▶ [EXERCISE]: Copy each line that includes the string "references" from the material into your answer.

▶ [RECORDS]:
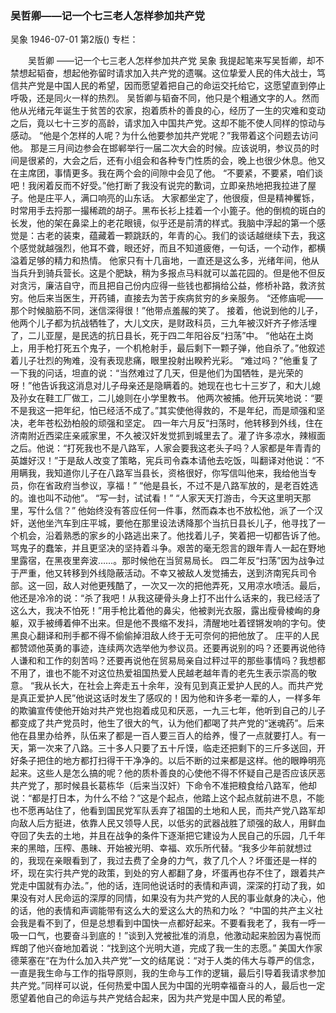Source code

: ### 吴哲卿——记一个七三老人怎样参加共产党
吴象
1946-07-01
第2版()
专栏：

　　吴哲卿
    ——记一个七三老人怎样参加共产党
    吴象
    我提起笔来写吴哲卿，却不禁想起韬奋，想起他弥留时请求加入共产党的遗嘱。这位挚爱人民的伟大战士，笃信共产党是中国人民的希望，因而愿望着把自己的命运交托给它，这愿望直到停止呼吸，还是同火一样的热烈。
    吴哲卿与韬奋不同，他只是个粗通文字的人。然而他从光绪元年诞生于贫苦的农家，抱着质朴的善良的心，经历了一生的灾难和变动之后，竟以七十三岁的高龄，请求加入中国共产党。这却不能不使人同样的惊动与感动。
    “他是个怎样的人呢？为什么他要参加共产党呢？”我带着这个问题去访问他。
    那是三月间边参会在邯郸举行一届二次大会的时候。应该说明，参议员的时间是很紧的，大会之后，还有小组会和各种专门性质的会，晚上也很少休息。他又在主席团，事情更多。我在两个会的间隙中会见了他。
    “不要紧，不要紧，咱们谈吧！我闲着反而不好受。”他打断了我没有说完的歉词，立即亲热地把我拉进了屋子。他是庄平人，满口响亮的山东话。
    大家都坐定了，他很瘦，但是精神矍铄，时常用手去捋那一撮稀疏的胡子。黑布长衫上挂着一个小篦子。他的倒梳的斑白的长发，他的架在鼻梁上的老花眼镜，似乎还是前清的样式。我脑中浮起的第一个感觉是：古老的装束，蕴藏着一颗跳跃的，年青的心。我们的谈话越继续下去，我这个感觉就越强烈，他耳不聋，眼还好，而且不知道疲倦，一句话，一个动作，都横溢着足够的精力和热情。
    他家只有十几亩地，一直还是这么多，光绪年间，他从当兵升到骑兵营长。这是个肥缺，稍为多报点马料就可以盖花园的。但是他不但反对贪污，廉洁自守，而且把自己份内应得一些钱也都捐给公益，修桥补路，救济贫穷。他后来当医生，开药铺，直接去为苦于疾病贫穷的乡亲服务。
    “还修庙呢——那个时候脑筋不同，迷信深得很！”他带点羞赧的笑了。
    接着，他说到他的儿子，他两个儿子都为抗战牺牲了，大儿文庆，是财政科员，三九年被汉奸齐子修活埋了，二儿亚屋，是民选的抗日县长，死于四二年阳谷反“扫荡”中。
    “他站在土岗上，用手枪打死五个鬼子，一个机枪射手，最后剩下一颗子弹，他自杀了。”他叙述着儿子壮烈的殉难，没有表现悲痛，眼里投射出睽矜光彩。
    “难过吗？”他重复了一下我的问话，坦直的说：“当然难过了几天，但是他们为国牺牲，是光荣的呀！”他告诉我这消息对儿子母亲还是隐瞒着的。她现在也七十三岁了，和大儿媳及孙女在鞋工厂做工，二儿媳则在小学里教书。
    他两次被捕。他开玩笑地说：“要不是我这一把年纪，怕已经活不成了。”其实使他得救的，不是年纪，而是顽强和坚决，老年苍松劲柏般的顽强和坚定。
    四一年六月反“扫荡时，他转移到外线，住在济南附近西梁庄亲戚家里，不久被汉奸发觉抓到城里去了。灌了许多凉水，辣椒面之后。他说：“打死我也不是八路军，人家会要我这老头子吗？人家都是年青青的英雄好汉！”于是敌人改变了策略，宪兵司令森本请他去吃饭，叫翻译对他说：“不用瞒我，我知道你儿子在八路军当县长，资格很好，你写信叫他来，我给他当专员，你在省政府当参议，享福！”
    “他是县长，不过不是八路军放的，是老百姓选的。谁也叫不动他”。
    “写一封，试试看！”
    “人家天天打游击，今天这里明天那里，写什么信？”
    他始终没有答应任何一件事，然而森本也不放松他，派了一个汉奸，送他坐汽车到庄平城，要他在那里设法诱降那个当抗日县长儿子，他寻找了一个机会，沿着熟悉的家乡的小路逃出来了。他找着儿子，笑着把一切都告诉了他。骂鬼子的蠢笨，并且更坚决的坚持着斗争。艰苦的毫无怨言的跟年青人一起在野地里露宿，在黑夜里奔波……。那时候他在当贸易局长。
    四二年反“扫荡”因为战争过于严重，他又转移到外线隐蔽活动。不幸又被敌人发觉捕去，送到济南宪兵司令部。这一回，敌人对他更残酷了，一次又一次的把他弄死，又用凉水喷活。最后，他还是冷冷的说：“杀了我吧！从我这硬骨头身上打不出什么话来的，我已经活了这么大，我决不怕死！”用手枪比着他的鼻尖，他被剥光衣服，露出瘦骨棱峋的身躯，双手被缚着伸不出来。但是他不畏缩不发抖，清醒地吐着铿锵发响的字句。使黑良心翻译和刑手都不得不偷偷掉泪敌人终于无可奈何的把他放了。
    庄平的人民都赞颂他英勇的事迹，连续两次选举他为参议员。还要再说别的吗？还要再说他待人谦和和工作的刻苦吗？还要再说他在贸易局亲自过秤过平的那些事情吗？我想都不用了，谁也不能不对这位热爱祖国热爱人民越老越年青的老先生表示崇高的敬意。
    “我从长大，在社会上奔走五十余年，没有见到真正爱护人民的人。而共产党是真正爱护人民”他说这话时发生了感叹的！因为他和许多老一辈的人，一样多年的欺骗宣传使他开始对共产党也抱着成见和厌恶，一九三七年，他听到自己的儿子都变成了共产党员时，他生了很大的气，认为他们都喝了共产党的“迷魂药”。后来他在县里办给养，队伍来了都是一百人要三百人的给养，慢了一点就要打人。有一天，第一次来了八路。三十多人只要了五十斤馍，临走还把剩下的三斤多送回，开好条子把住的地方都打扫得干干净净的。以后不断的过来都是这样。他的眼睁明亮起来。这些人是怎么搞的呢？他的质朴善良的心使他不得不怀疑自己是否应该厌恶共产党了，那时候县长葛栋华（后来当汉奸）下命令不准把粮食给八路军，他却说：“都是打日本，为什么不给？”这是个起点，他踏上这个起点就前进不息，不能也不愿再站住了，他看到国民党军队丢弃了祖国的土地和人民，而共产党八路军却向敌人后方挺进，依靠人民又领导人民，以低劣的武器战胜了顽强的敌人，用鲜血夺回了失去的土地，并且在战争的条件下逐渐把它建设为人民自己的乐园，几千年来的黑暗，压榨、愚昧、开始被光明、幸福、欢乐所代替。“我多少年前就想过的，我现在亲眼看到了，我过去费了全身的力气，救了几个人？坏蛋还是一样的坏，现在实行共产党的政策，到处的穷人都翻了身，坏蛋再也存不住了，跟着共产党走中国就有办法。”，他的话，连同他说话时的表情和声调，深深的打动了我，如果没有对人民命运的深厚的同情，如果没有为共产党的人民的事业献身的决心，他的话，他的表情和声调能带有这么大的爱这么大的热和力吆？
    “中国的共产主义社会我是看不到了，但是总想看到中国快一点都好起来。不要看我老了，我有一呼一吸一口气，也要奋斗到底的！”谈到入党被批准的消息，他激动起来脸因为喜悦而辉朗了他兴奋地加着说：“找到这个光明大道，完成了我一生的志愿。”
    美国大作家德莱塞在“在为什么加入共产党”一文的结尾说：“对于人类的伟大与尊严的信念，一直是我生命与工作的指导原则，我的生命与工作的逻辑，最后引导着我请求参加共产党。”同样可以说，任何热爱中国人民为中国的光明幸福奋斗的人，最后也一定愿望着他自己的命运与共产党结合起来，因为共产党是中国人民的希望。
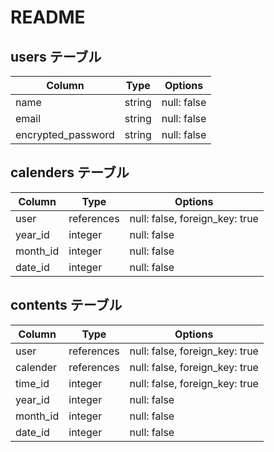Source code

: # README

## users テーブル

| Column             | Type   | Options     |
| ------------------ | ------ | ----------- |
| name               | string | null: false |
| email              | string | null: false |
| encrypted_password | string | null: false |


## calenders テーブル

| Column     | Type       | Options                        |
| ---------- | ---------- | ------------------------------ |
| user       | references | null: false, foreign_key: true |
| year_id    | integer    | null: false                    |
| month_id   | integer    | null: false                    |
| date_id    | integer    | null: false                    |

## contents テーブル

| Column        | Type       | Options                        |
| ------------- | ---------- | ------------------------------ |
| user          | references | null: false, foreign_key: true |
| calender      | references | null: false, foreign_key: true |
| time_id       | integer    | null: false, foreign_key: true |
| year_id    | integer    | null: false                    |
| month_id   | integer    | null: false                    |
| date_id    | integer    | null: false                    |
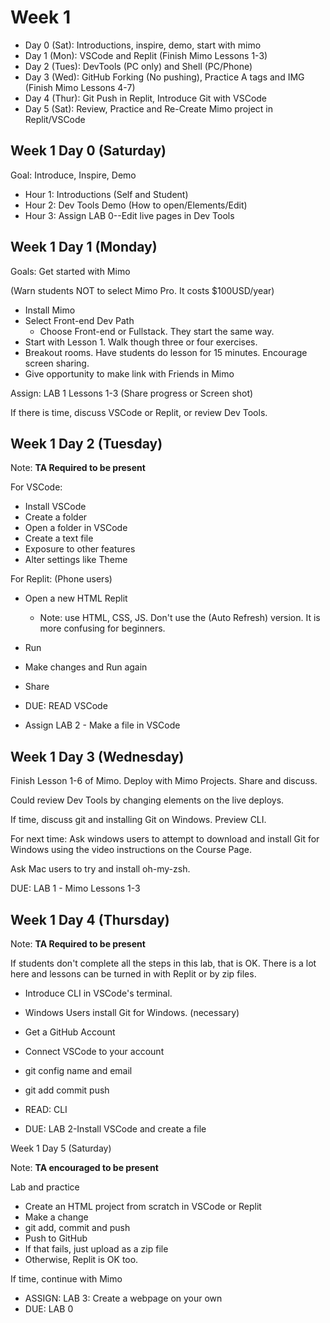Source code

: # Week 1

* Day 0 (Sat): Introductions, inspire, demo, start with mimo
* Day 1 (Mon): VSCode and Replit (Finish Mimo Lessons 1-3)
* Day 2 (Tues):  DevTools (PC only) and Shell (PC/Phone)
* Day 3 (Wed): GitHub Forking (No pushing), Practice A tags and IMG (Finish Mimo Lessons 4-7)
* Day 4 (Thur): Git Push in Replit, Introduce Git with VSCode
* Day 5 (Sat): Review, Practice and Re-Create Mimo project in Replit/VSCode

## Week 1 Day 0 (Saturday)

Goal: Introduce, Inspire, Demo

* Hour 1: Introductions (Self and Student)
* Hour 2: Dev Tools Demo (How to open/Elements/Edit)
* Hour 3: Assign LAB 0--Edit live pages in Dev Tools

## Week 1 Day 1 (Monday)

Goals: Get started with Mimo

(Warn students NOT to select Mimo Pro. It costs $100USD/year)

* Install Mimo
* Select Front-end Dev Path
  * Choose Front-end or Fullstack. They start the same way.
* Start with Lesson 1. Walk though three or four exercises.
* Breakout rooms. Have students do lesson for 15 minutes. Encourage screen sharing.
* Give opportunity to make link with Friends in Mimo

Assign: LAB 1 Lessons 1-3 (Share progress or Screen shot)

If there is time, discuss VSCode or Replit, or review Dev Tools.

## Week 1 Day 2 (Tuesday)

Note: **TA Required to be present**

For VSCode:

* Install VSCode
* Create a folder
* Open a folder in VSCode
* Create a text file
* Exposure to other features
* Alter settings like Theme

For Replit: (Phone users)

* Open a new HTML Replit
  * Note: use HTML, CSS, JS. Don't use the (Auto Refresh) version. It is more confusing for beginners.
* Run
* Make changes and Run again
* Share

* DUE: READ VSCode
* Assign LAB 2 - Make a file in VSCode

## Week 1 Day 3 (Wednesday)

Finish Lesson 1-6 of Mimo. Deploy with Mimo Projects. Share and discuss.

Could review Dev Tools by changing elements on the live deploys.

If time, discuss git and installing Git on Windows. Preview CLI.

For next time: Ask windows users to attempt to download and install Git for Windows using the video instructions on the Course Page.

Ask Mac users to try and install oh-my-zsh.

DUE: LAB 1 - Mimo Lessons 1-3

## Week 1 Day 4 (Thursday)

Note: **TA Required to be present**

If students don't complete all the steps in this lab, that is OK. There is a lot here and lessons can be turned in with Replit or by zip files.

* Introduce CLI in VSCode's terminal.
* Windows Users install Git for Windows. (necessary)
* Get a GitHub Account
* Connect VSCode to your account
* git config name and email
* git add commit push

* READ: CLI
* DUE: LAB 2-Install VSCode and create a file

Week 1 Day 5 (Saturday)

Note: **TA encouraged to be present**

Lab and practice

* Create an HTML project from scratch in VSCode or Replit
* Make a change
* git add, commit and push
* Push to GitHub
* If that fails, just upload as a zip file
* Otherwise, Replit is OK too.

If time, continue with Mimo

* ASSIGN: LAB 3: Create a webpage on your own
* DUE: LAB 0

▶ [SOLUTION TO THE PROBLEM]:
| user       | references | null: false, foreign_key: true |
| user          | references | null: false, foreign_key: true |
| calender      | references | null: false, foreign_key: true |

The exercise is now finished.